Share your thoughts and what you’re thinking about and how this stuff is landing on you today and I’m sharing this too like I do have a lot of conservative friends who’ve been very patient with me with all of my you know ranting and sharing about feeling upset and disturbed. But you know to my conservative friends out there and I do have them and I, I hold them very dear. They’re, they’re my friends that I go to and ask questions when I’m trying to understand you know more conservative opinions about life in the world.

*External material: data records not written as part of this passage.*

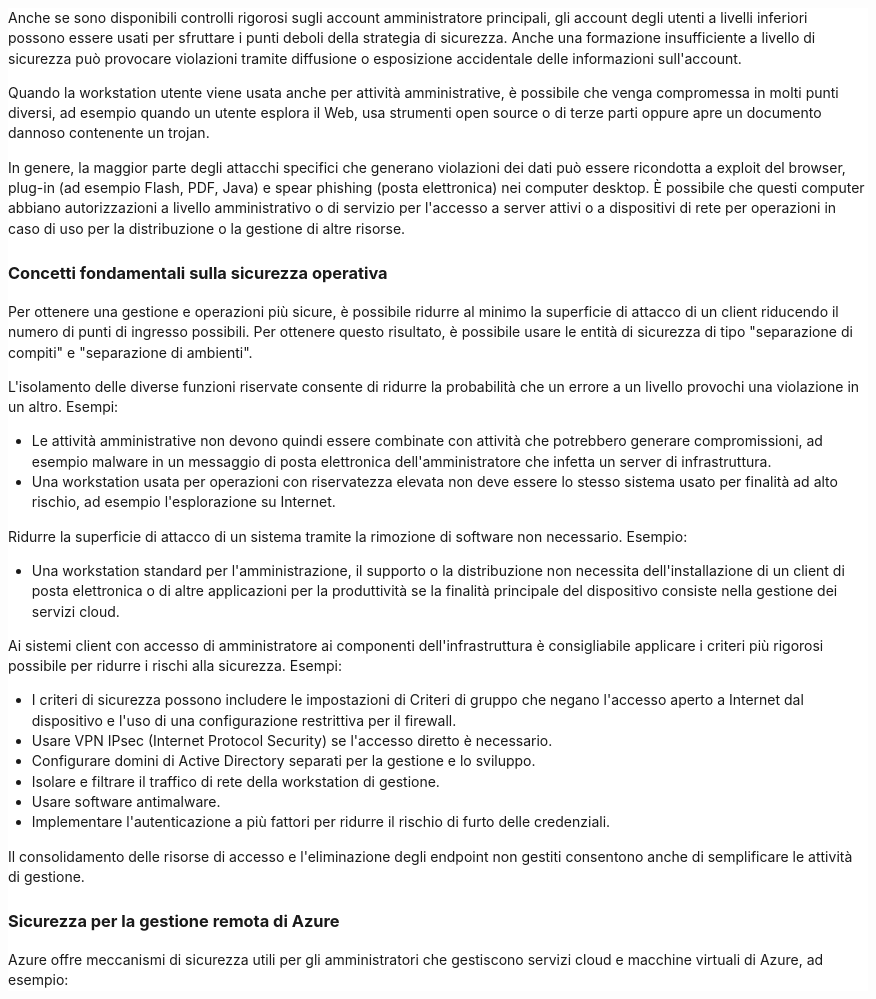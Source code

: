 Anche se sono disponibili controlli rigorosi sugli account amministratore principali, gli account degli utenti a livelli inferiori possono essere usati per sfruttare i punti deboli della strategia di sicurezza. Anche una formazione insufficiente a livello di sicurezza può provocare violazioni tramite diffusione o esposizione accidentale delle informazioni sull'account.

Quando la workstation utente viene usata anche per attività amministrative, è possibile che venga compromessa in molti punti diversi, ad esempio quando un utente esplora il Web, usa strumenti open source o di terze parti oppure apre un documento dannoso contenente un trojan.

In genere, la maggior parte degli attacchi specifici che generano violazioni dei dati può essere ricondotta a exploit del browser, plug-in (ad esempio Flash, PDF, Java) e spear phishing (posta elettronica) nei computer desktop. È possibile che questi computer abbiano autorizzazioni a livello amministrativo o di servizio per l'accesso a server attivi o a dispositivi di rete per operazioni in caso di uso per la distribuzione o la gestione di altre risorse.

### Concetti fondamentali sulla sicurezza operativa

Per ottenere una gestione e operazioni più sicure, è possibile ridurre al minimo la superficie di attacco di un client riducendo il numero di punti di ingresso possibili. Per ottenere questo risultato, è possibile usare le entità di sicurezza di tipo "separazione di compiti" e "separazione di ambienti".

L'isolamento delle diverse funzioni riservate consente di ridurre la probabilità che un errore a un livello provochi una violazione in un altro. Esempi:

- Le attività amministrative non devono quindi essere combinate con attività che potrebbero generare compromissioni, ad esempio malware in un messaggio di posta elettronica dell'amministratore che infetta un server di infrastruttura.
- Una workstation usata per operazioni con riservatezza elevata non deve essere lo stesso sistema usato per finalità ad alto rischio, ad esempio l'esplorazione su Internet.

Ridurre la superficie di attacco di un sistema tramite la rimozione di software non necessario. Esempio:

- Una workstation standard per l'amministrazione, il supporto o la distribuzione non necessita dell'installazione di un client di posta elettronica o di altre applicazioni per la produttività se la finalità principale del dispositivo consiste nella gestione dei servizi cloud.

Ai sistemi client con accesso di amministratore ai componenti dell'infrastruttura è consigliabile applicare i criteri più rigorosi possibile per ridurre i rischi alla sicurezza. Esempi:

- I criteri di sicurezza possono includere le impostazioni di Criteri di gruppo che negano l'accesso aperto a Internet dal dispositivo e l'uso di una configurazione restrittiva per il firewall.
- Usare VPN IPsec (Internet Protocol Security) se l'accesso diretto è necessario.
- Configurare domini di Active Directory separati per la gestione e lo sviluppo.
- Isolare e filtrare il traffico di rete della workstation di gestione.
- Usare software antimalware.
- Implementare l'autenticazione a più fattori per ridurre il rischio di furto delle credenziali.

Il consolidamento delle risorse di accesso e l'eliminazione degli endpoint non gestiti consentono anche di semplificare le attività di gestione.


### Sicurezza per la gestione remota di Azure

Azure offre meccanismi di sicurezza utili per gli amministratori che gestiscono servizi cloud e macchine virtuali di Azure, ad esempio:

Some of my friends are they’re getting bashed and they’re excited that that you know that maybe the person that they voted for is in office and they can’t understand why everybody’s angry and upset and then they’re getting angry and upset because of everybody else. And so I think this advice just in general whatever your beliefs are and views of the world I think this can be really useful advice around understanding yourself and how your needs around connection and touch and being able to use affection to just be more effective in the world and also you know if you can you know allow yourself to feel your anger, to feel your upset, to feel your exhaustion it’s not about making feelings bad and it’s not about pushing them down further. But I think if we can all learn how to be more coordinated with our emotions more self-aware, have more agencies over our feelings and how they sometimes mug us and strip us of our ability to choose and stay connected.

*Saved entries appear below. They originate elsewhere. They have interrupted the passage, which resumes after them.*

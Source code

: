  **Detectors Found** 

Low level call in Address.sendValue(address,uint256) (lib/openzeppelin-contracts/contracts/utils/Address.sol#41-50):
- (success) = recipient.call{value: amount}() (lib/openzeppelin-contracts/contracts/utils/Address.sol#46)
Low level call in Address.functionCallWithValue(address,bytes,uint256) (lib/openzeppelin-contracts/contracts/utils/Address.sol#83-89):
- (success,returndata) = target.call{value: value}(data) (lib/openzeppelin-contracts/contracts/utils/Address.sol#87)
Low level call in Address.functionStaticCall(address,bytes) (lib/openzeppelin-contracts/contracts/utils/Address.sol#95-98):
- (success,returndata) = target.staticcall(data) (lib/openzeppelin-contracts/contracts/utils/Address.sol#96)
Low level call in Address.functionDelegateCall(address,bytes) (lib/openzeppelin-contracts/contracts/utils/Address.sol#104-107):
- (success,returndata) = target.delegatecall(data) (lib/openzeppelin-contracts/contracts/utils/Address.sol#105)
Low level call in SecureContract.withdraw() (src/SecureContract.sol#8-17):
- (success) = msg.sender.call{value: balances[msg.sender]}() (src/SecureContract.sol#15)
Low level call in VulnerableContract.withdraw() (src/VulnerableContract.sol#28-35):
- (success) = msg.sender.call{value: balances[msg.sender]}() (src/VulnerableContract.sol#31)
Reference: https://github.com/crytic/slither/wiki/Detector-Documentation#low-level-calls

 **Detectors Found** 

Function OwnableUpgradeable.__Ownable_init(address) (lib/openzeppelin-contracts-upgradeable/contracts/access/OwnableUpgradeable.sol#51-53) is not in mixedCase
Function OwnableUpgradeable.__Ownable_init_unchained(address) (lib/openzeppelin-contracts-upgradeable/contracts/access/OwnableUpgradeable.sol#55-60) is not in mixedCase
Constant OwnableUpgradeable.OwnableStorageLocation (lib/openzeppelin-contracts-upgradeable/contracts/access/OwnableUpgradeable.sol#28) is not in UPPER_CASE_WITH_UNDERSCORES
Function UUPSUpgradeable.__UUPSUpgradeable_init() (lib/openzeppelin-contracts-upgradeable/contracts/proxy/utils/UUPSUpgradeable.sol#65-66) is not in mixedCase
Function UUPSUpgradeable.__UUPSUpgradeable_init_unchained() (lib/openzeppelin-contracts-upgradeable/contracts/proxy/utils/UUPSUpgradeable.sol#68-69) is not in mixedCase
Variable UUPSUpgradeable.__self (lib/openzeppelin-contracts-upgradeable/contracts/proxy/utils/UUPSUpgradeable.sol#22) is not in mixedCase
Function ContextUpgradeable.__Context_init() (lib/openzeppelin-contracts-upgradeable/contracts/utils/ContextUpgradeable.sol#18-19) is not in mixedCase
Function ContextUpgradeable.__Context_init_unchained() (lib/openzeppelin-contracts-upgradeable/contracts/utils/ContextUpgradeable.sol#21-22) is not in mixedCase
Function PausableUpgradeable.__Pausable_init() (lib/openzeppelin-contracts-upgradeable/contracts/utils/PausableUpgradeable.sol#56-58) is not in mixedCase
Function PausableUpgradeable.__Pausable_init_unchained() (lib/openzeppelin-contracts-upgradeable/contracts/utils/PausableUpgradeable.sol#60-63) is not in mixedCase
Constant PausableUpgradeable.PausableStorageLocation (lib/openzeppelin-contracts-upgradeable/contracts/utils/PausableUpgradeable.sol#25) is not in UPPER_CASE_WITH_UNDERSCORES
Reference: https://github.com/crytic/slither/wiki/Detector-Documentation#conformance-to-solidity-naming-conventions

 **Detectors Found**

If we can learn how to be more coordinated with ourselves, we can be more compassionate to others who are having a bad day who can’t get that leg up. We can teach each other practice’s to be able to self-regulate in more healthy ways so that we can be connected. So you know I’m not telling you to go out and you know massage give you know give somebody you hate a foot massage but if you getting more touch from day to day is helping you be able to walk in somebody else’s shoes, understanding the people that we can’t understand I’m not I’m not making an excuse for emotional or physical abuse I don’t think you should have to put up with that from anybody especially your loved ones but I am saying that my thoughts on this are if I have my tanks more full and I have more resources and I’m not stressed or caught on some weird loop of anger, it’s it’ll be easier for me to connect to somebody and have them feel seen before they feel attacked. And your mileage may vary I I’m not making excuse for bad behaviour but I know that when I’m overwhelmed I don’t always behave at my best. I’ll leave it that.

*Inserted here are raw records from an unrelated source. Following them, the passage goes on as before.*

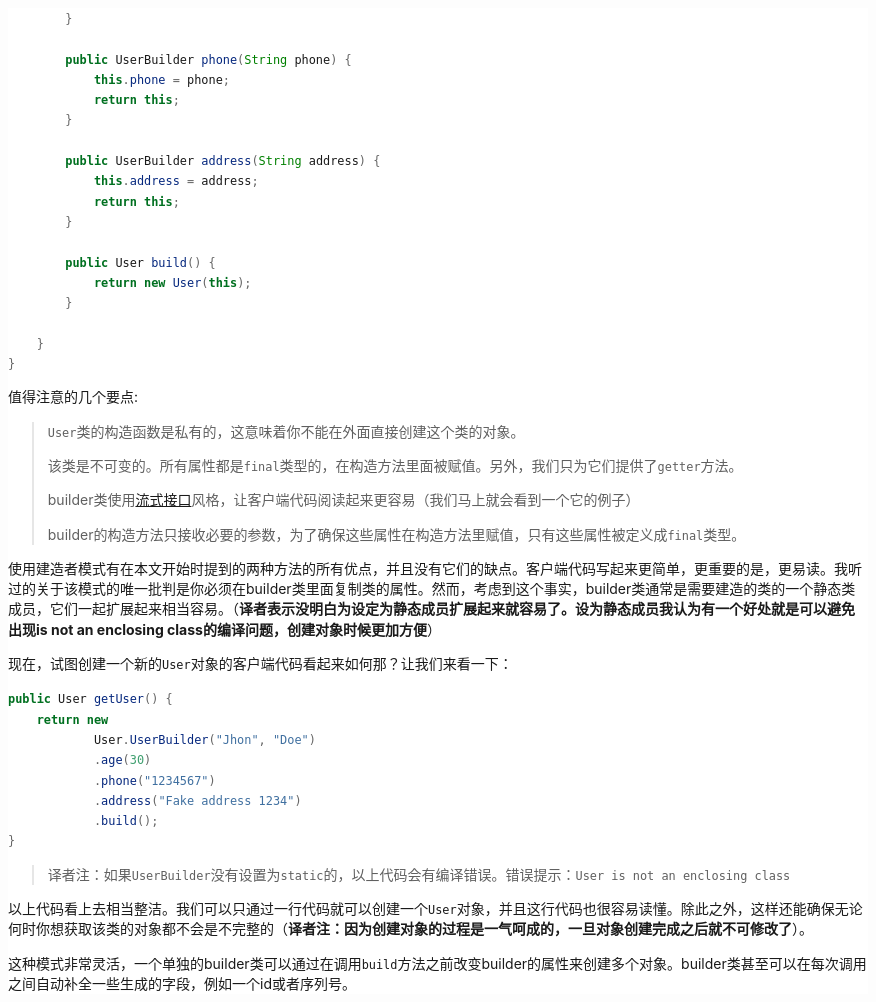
 ```java
        }

        public UserBuilder phone(String phone) {
            this.phone = phone;
            return this;
        }

        public UserBuilder address(String address) {
            this.address = address;
            return this;
        }

        public User build() {
            return new User(this);
        }

    }
}
```

值得注意的几个要点:

> `User`类的构造函数是私有的，这意味着你不能在外面直接创建这个类的对象。
>
> 该类是不可变的。所有属性都是`final`类型的，在构造方法里面被赋值。另外，我们只为它们提供了`getter`方法。
>
> builder类使用[流式接口](http://martinfowler.com/bliki/FluentInterface.html)风格，让客户端代码阅读起来更容易（我们马上就会看到一个它的例子）
>
> builder的构造方法只接收必要的参数，为了确保这些属性在构造方法里赋值，只有这些属性被定义成`final`类型。

使用建造者模式有在本文开始时提到的两种方法的所有优点，并且没有它们的缺点。客户端代码写起来更简单，更重要的是，更易读。我听过的关于该模式的唯一批判是你必须在builder类里面复制类的属性。然而，考虑到这个事实，builder类通常是需要建造的类的一个静态类成员，它们一起扩展起来相当容易。（**译者表示没明白为设定为静态成员扩展起来就容易了。设为静态成员我认为有一个好处就是可以避免出现is not an enclosing class的编译问题，创建对象时候更加方便**）

现在，试图创建一个新的`User`对象的客户端代码看起来如何那？让我们来看一下：

```java
public User getUser() {
    return new
            User.UserBuilder("Jhon", "Doe")
            .age(30)
            .phone("1234567")
            .address("Fake address 1234")
            .build();
}
```

> 译者注：如果`UserBuilder`没有设置为`static`的，以上代码会有编译错误。错误提示：`User is not an enclosing class`

以上代码看上去相当整洁。我们可以只通过一行代码就可以创建一个`User`对象，并且这行代码也很容易读懂。除此之外，这样还能确保无论何时你想获取该类的对象都不会是不完整的（**译者注：因为创建对象的过程是一气呵成的，一旦对象创建完成之后就不可修改了**）。

这种模式非常灵活，一个单独的builder类可以通过在调用`build`方法之前改变builder的属性来创建多个对象。builder类甚至可以在每次调用之间自动补全一些生成的字段，例如一个id或者序列号。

So I think that’s the walk. I’ve walked to up and down this little path here in Alameda as the Alameda canal or whatever they call it these days on a on a patch of sunniness here in Oakland. I’ll be in Los Angeles later this week and then two weeks I’ll be in Los Angeles for the Sexual Health Expo the S.H.E. expo and I get to interview and present an award. I think maybe I maybe I, I outed something I wasn’t supposed to share to you. Not allowed maybe I fibbed forget I said that. I will be at S.H.E. and I will get to interview a lot of cool people so go to the Sexual Health Expo a website http://www.sexexpo.com/ and see if you can figure out who I might be interviewing and I’m also going to be wearing my tux my tuxedo rather than my sex geek shirt.

Thank you so much everybody! Leanne, thank you so much! Everybody I, I appreciate these videos. I appreciate the, the critique that people hate the walking. Hopefully my things that I, I did with duct tape and foam on my walking stick made it sound better today and we’ll just keep improving and then maybe tomorrow maybe tomorrow I will be on my treadmill desk. I don’t know but I think tomorrow I have a special guest joining me for our walk. So maybe it’ll be a there’ll be a little walking three way for us tomorrow. Make it rain some emoticons. Share the video if this was useful for you. Thank you so much for being part of my life and giving me something to do that feels productive on days when sometimes I feel confused, exhausted and a little bit angry to the world.
Mwah! Bye everyone! Thanks for the emoticons!